When I went to fact check my friends post and make sure that today was, in fact, National Day of Unplugging, I discovered something else. The day isn’t just March 1st. Organizers of the day have designated from sundown Friday, March 1st to sundown Saturday, March 2nd to observe the day of unplugging. For those of you who aren’t familiar with Jewish customs, this is patterned after the Jewish Sabbath, the weekly day of rest commanded by God in the Bible (Ex 20:4-8).


As writers, it’s part of our job to study storytelling—to read books, watch films and television, keep up with industry trends, and do extensive research. Like any industry, being knowledgeable in your field is important. But we can’t let these things become our whole world. We need time to connect with a deeper reality. Without this connection, our labor, no matter how much we love it, is in danger of becoming meaningless.


You don’t have to believe in God, but you do have to be able to find the stillness that people so often find in prayer and meditation. And that takes unplugging.


In this space where we drop out of the noise of our consumer culture and its demands on every facet of our being, we have an opportunity to tune in to a deeper reality, our deeper reality, and turn on that part of us that is alive with creativity, that part of us that is good enough, does enough, has enough to generate works of art that have meaning not just to us, but to the people we are dying to connect with.

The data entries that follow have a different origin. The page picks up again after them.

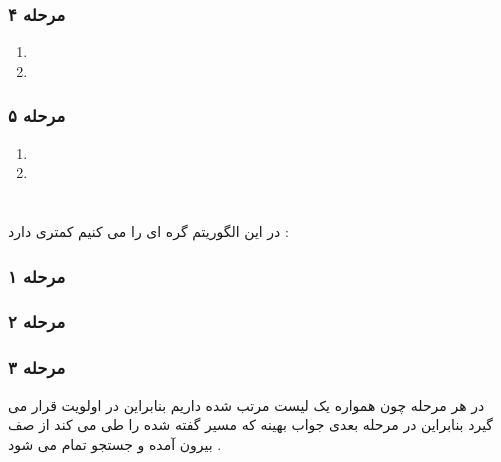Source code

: \documentclass{article}
\begin{document}
\subsubsection*{مرحله ۴ }
\begin{center}
	\begin{enumerate}
		\item  {}
		\item  {}
	\end{enumerate}
\end{center}
\subsubsection*{مرحله ۵ }
\begin{center}
	\begin{enumerate}
		\item  {}
		\item  {}
	\end{enumerate}
\end{center}
\section*{\textcolor{red}{}}
در این الگوریتم گره ای را 
می کنیم 
کمتری دارد  : 
\subsubsection*{مرحله ۱ }
\begin{center}
\end{center}
\subsubsection*{مرحله ۲ }
\begin{center}
\end{center}
\subsubsection*{مرحله ۳ }
\begin{center}
\end{center}
در هر مرحله چون همواره یک لیست مرتب شده داریم بنابراین 
\lr{[S -> A -> D -> G , 7]}
در اولویت قرار می گیرد بنابراین در مرحله بعدی جواب بهینه که مسیر گفته شده را طی می کند از صف بیرون آمده و جستجو تمام می شود . 
\end{document}
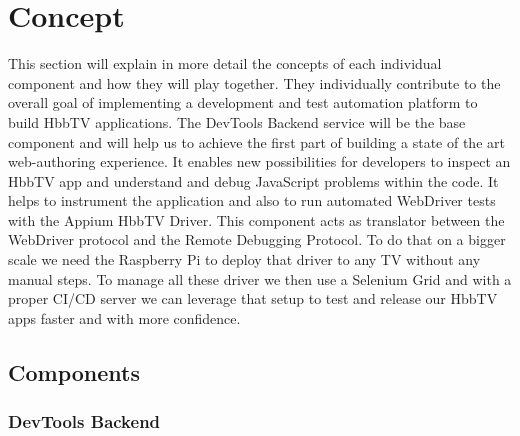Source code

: %
%

\chapter{Concept\label{cha:concept}}

This section will explain in more detail the concepts of each individual component and how they will
play together. They individually contribute to the overall goal of implementing a development and
test automation platform to build HbbTV applications. The DevTools Backend service will be the base
component and will help us to achieve the first part of building a state of the art web-authoring
experience. It enables new possibilities for developers to inspect an HbbTV app and understand and debug
JavaScript problems within the code. It helps to instrument the application and also to run automated
WebDriver tests with the Appium HbbTV Driver. This component acts as translator between the WebDriver
protocol and the Remote Debugging Protocol. To do that on a bigger scale we need the Raspberry Pi to
deploy that driver to any TV without any manual steps. To manage all these driver we then use a
Selenium Grid and with a proper CI/CD server we can leverage that setup to test and release our HbbTV
apps faster and with more confidence.

\section{Components\label{sec:components}}

\subsection{DevTools Backend\label{sec:devtoolsbackend}}

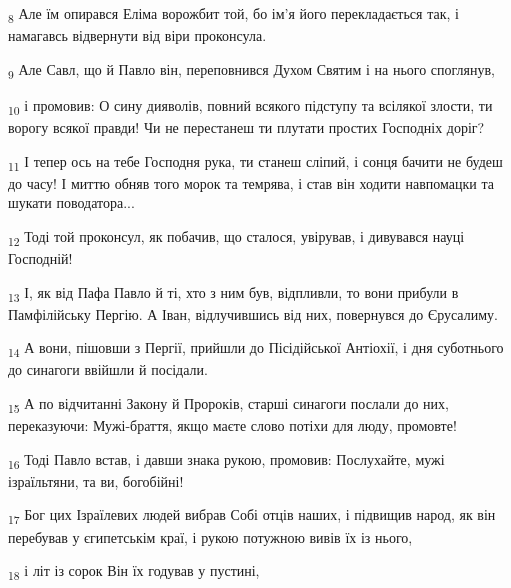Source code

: \begin{tcolorbox}
\textsubscript{8} Але їм опирався Еліма ворожбит той, бо ім'я його перекладається так, і намагавсь відвернути від віри проконсула.
\end{tcolorbox}
\begin{tcolorbox}
\textsubscript{9} Але Савл, що й Павло він, переповнився Духом Святим і на нього споглянув,
\end{tcolorbox}
\begin{tcolorbox}
\textsubscript{10} і промовив: О сину дияволів, повний всякого підступу та всілякої злости, ти ворогу всякої правди! Чи не перестанеш ти плутати простих Господніх доріг?
\end{tcolorbox}
\begin{tcolorbox}
\textsubscript{11} І тепер ось на тебе Господня рука, ти станеш сліпий, і сонця бачити не будеш до часу! І миттю обняв того морок та темрява, і став він ходити навпомацки та шукати поводатора...
\end{tcolorbox}
\begin{tcolorbox}
\textsubscript{12} Тоді той проконсул, як побачив, що сталося, увірував, і дивувався науці Господній!
\end{tcolorbox}
\begin{tcolorbox}
\textsubscript{13} І, як від Пафа Павло й ті, хто з ним був, відпливли, то вони прибули в Памфілійську Пергію. А Іван, відлучившись від них, повернувся до Єрусалиму.
\end{tcolorbox}
\begin{tcolorbox}
\textsubscript{14} А вони, пішовши з Пергії, прийшли до Пісідійської Антіохії, і дня суботнього до синагоги ввійшли й посідали.
\end{tcolorbox}
\begin{tcolorbox}
\textsubscript{15} А по відчитанні Закону й Пророків, старші синагоги послали до них, переказуючи: Мужі-браття, якщо маєте слово потіхи для люду, промовте!
\end{tcolorbox}
\begin{tcolorbox}
\textsubscript{16} Тоді Павло встав, і давши знака рукою, промовив: Послухайте, мужі ізраїльтяни, та ви, богобійні!
\end{tcolorbox}
\begin{tcolorbox}
\textsubscript{17} Бог цих Ізраїлевих людей вибрав Собі отців наших, і підвищив народ, як він перебував у єгипетськім краї, і рукою потужною вивів їх із нього,
\end{tcolorbox}
\begin{tcolorbox}
\textsubscript{18} і літ із сорок Він їх годував у пустині,
\end{tcolorbox}
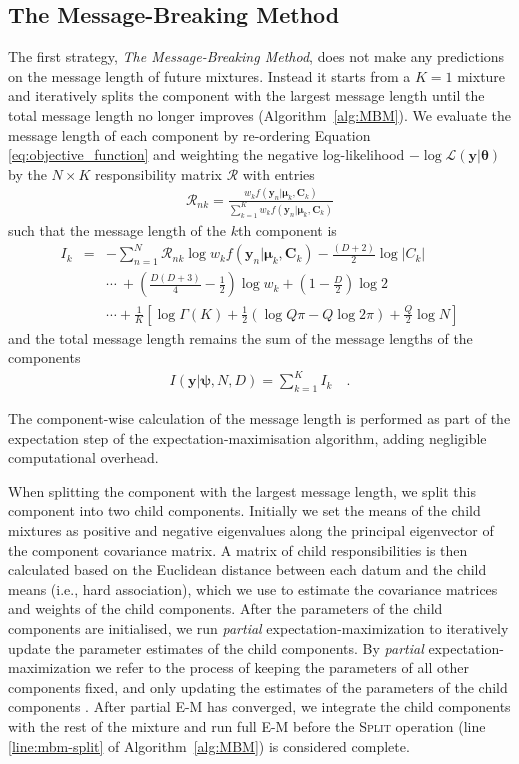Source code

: \documentclass{elsarticle}
\newcommand{\vect}[1]{\boldsymbol{\mathbf{#1}}}
\renewcommand{\vec}[1]{\vect{#1}}
\def\cov{C}
\def\veccov{\vect{\cov}}
\def\vecmean{\vect{\mu}}
\def\vectheta{\vect{\theta}}
\def\weight{w}
\def\datum{y}
\def\data{\vect{\datum}}
\begin{document}
\subsection{The Message-Breaking Method} \label{sec:mbm}
The first strategy, \emph{The Message-Breaking Method}, does not make any predictions on
the message length of future mixtures. Instead it starts from 
a $K=1$ mixture and iteratively splits the component with the largest message length until 
the total message length no longer improves (Algorithm~\ref{alg:MBM}). We evaluate the message length of each component
by re-ordering Equation \ref{eq:objective_function} and weighting the negative log-likelihood
$-\log{\mathcal{L}}(\vec\data|\vectheta)$ by the $N \times K$ responsibility matrix $\mathcal{R}$ with entries
\begin{eqnarray}
	\mathcal{R}_{nk} = \frac{\weight_{k}f(\vec\data_n|\vecmean_k,\veccov_k)}{\sum_{k=1}^{K}\weight_{k}f(\vec\data_n|\vecmean_k,\veccov_k)}
\end{eqnarray}
\noindent{}such that the message length of the $k$th component is
\begin{eqnarray}
	I_k &=& -\sum_{n=1}^{N}\mathcal{R}_{nk}\log{\weight_{k}f(\data_{n}|\vecmean_k,\veccov_k)} -\frac{(D + 2)}{2}\log{|\cov_k|} \nonumber \\
		&& \cdots\ + \left(\frac{D(D+3)}{4}-\frac{1}{2}\right)\log{\weight_k} + \left(1 - \frac{D}{2}\right)\log{2} \nonumber \\
		&& \cdots + \frac{1}{K}\left[\log\Gamma(K) + \frac{1}{2}\left(\log{Q\pi} - Q\log{2\pi}\right) + \frac{Q}{2}\log{N}\right]
\end{eqnarray}
\noindent{}and the total message length remains the sum of the message lengths of the components
\begin{eqnarray}
	I(\vec\data|\vec\psi, N, D) = \sum_{k=1}^{K}I_{k} \quad .
\end{eqnarray}

The component-wise calculation of the message length is performed as part of the 
expectation step of the expectation-maximisation algorithm, adding negligible computational overhead.

When splitting the component with the largest message length, we split this component into two child components. Initially we 
set the means of the child mixtures as positive and negative eigenvalues along the principal
eigenvector of the component covariance matrix. A matrix of child responsibilities is then
calculated based on the Euclidean distance between each datum and the child means (i.e., hard
association), which we use to estimate the covariance matrices and weights of the child
components. After the parameters of the child components are initialised, we run \emph{partial}
expectation-maximization to iteratively update the parameter estimates of the child components. 
By \emph{partial} expectation-maximization we refer to the process of keeping the parameters of
all other components fixed, and only updating the estimates of the parameters of the child
components \citep{kasarapu2015minimum}. After partial E-M has converged, we integrate the child components with the rest of the mixture and run full E-M before the \textsc{Split} operation (line \ref{line:mbm-split} of Algorithm~\ref{alg:MBM}) is considered complete.
\end{document}

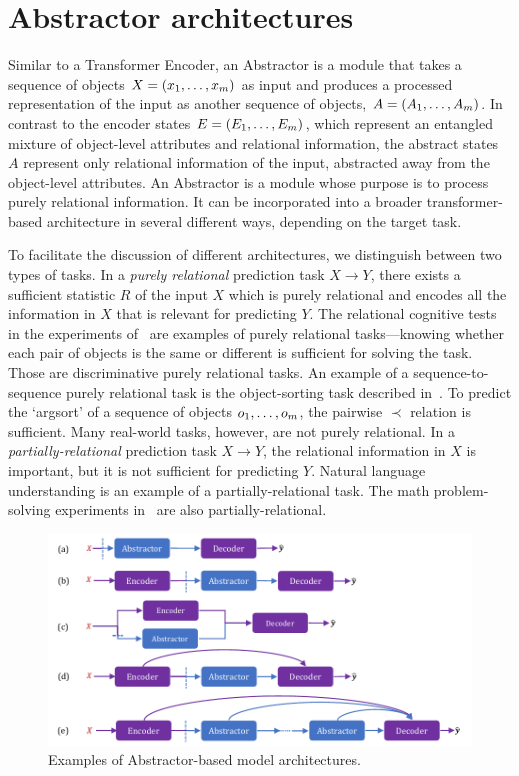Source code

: \section{Abstractor architectures}\label{sec:abstractor_architectures}

Similar to a Transformer Encoder, an Abstractor is a module that takes a sequence of objects $X = (x_1, \ldots, x_m)$ as input and produces a processed representation of the input as another sequence of objects, $A = (A_1, \ldots, A_m)$. In contrast to the encoder states $E = \left(E_1, \ldots, E_m\right)$, which represent an entangled mixture of object-level attributes and relational information, the abstract states $A$ represent only relational information of the input, abstracted away from the object-level attributes. An Abstractor is a module whose purpose is to process purely relational information. It can be incorporated into a broader transformer-based architecture in several different ways, depending on the target task.

To facilitate the discussion of different architectures, we distinguish between two types of tasks. In a \textit{purely relational} prediction task $X \to Y$, there exists a sufficient statistic $R$ of the input $X$ which is purely relational and encodes all the information in $X$ that is relevant for predicting $Y$. The relational cognitive tests in the experiments of~\citep{esbn,kerg2022neural} are examples of purely relational tasks---knowing whether each pair of objects is the same or different is sufficient for solving the task. Those are discriminative purely relational tasks. An example of a sequence-to-sequence purely relational task is the object-sorting task described in~. To predict the `argsort' of a sequence of objects $o_1, \ldots, o_m$, the pairwise $\prec$ relation is sufficient. Many real-world tasks, however, are not purely relational. In a \textit{partially-relational} prediction task $X \to Y$, the relational information in $X$ is important, but it is not sufficient for predicting $Y$. Natural language understanding is an example of a partially-relational task. The math problem-solving experiments in~ are also partially-relational.

\begin{figure}
    \centering
    \includegraphics[width=.8\textwidth]{figures/abstractor_architectures.pdf}
    \caption{Examples of Abstractor-based model architectures.}
    \label{fig:abstractor_architectures}
\end{figure}


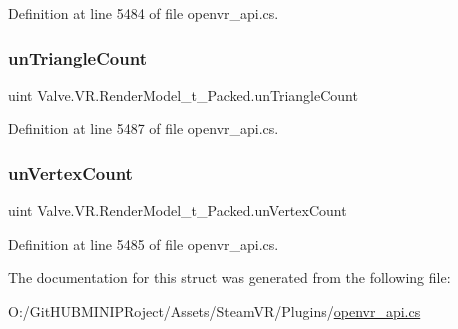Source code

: Definition at line 5484 of file openvr\+\_\+api.\+cs.

\mbox{\label{struct_valve_1_1_v_r_1_1_render_model__t___packed_a9729cbcd5c61320e7ad802b72d552c3d}} 
\subsubsection{\texorpdfstring{unTriangleCount}{unTriangleCount}}
{\footnotesize\ttfamily uint Valve.\+V\+R.\+Render\+Model\+\_\+t\+\_\+\+Packed.\+un\+Triangle\+Count}



Definition at line 5487 of file openvr\+\_\+api.\+cs.

\mbox{\label{struct_valve_1_1_v_r_1_1_render_model__t___packed_a28ee2915f267296786ff490d73696d2c}} 
\subsubsection{\texorpdfstring{unVertexCount}{unVertexCount}}
{\footnotesize\ttfamily uint Valve.\+V\+R.\+Render\+Model\+\_\+t\+\_\+\+Packed.\+un\+Vertex\+Count}



Definition at line 5485 of file openvr\+\_\+api.\+cs.



The documentation for this struct was generated from the following file\+:\begin{DoxyCompactItemize}
\item 
O\+:/\+Git\+H\+U\+B\+M\+I\+N\+I\+P\+Roject/\+Assets/\+Steam\+V\+R/\+Plugins/\mbox{\hyperlink{openvr__api_8cs}{openvr\+\_\+api.\+cs}}\end{DoxyCompactItemize}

Unplugging will look different for everyone. Some may find themselves actually doing the writing they’ve been putting off (raises hand), some may find themselves in nature or sharing a meal with friends they haven’t seen in a long time. The point is to move away from the gazillions of terabytes clamoring for our attention and trying to shape the way we see the world and ourselves.


You know what else is startling to think about? It takes so little unplugging to make a difference. We may not all have the discipline required to observe a weekly day of unplugging as the Bible suggests, but we can certainly experiment with one day.


I already feel invigorated, and I plan on observing this year’s National Day of Unplugging through tomorrow's sunset. Will you join me?


Let’s see what kind of fruit it bears.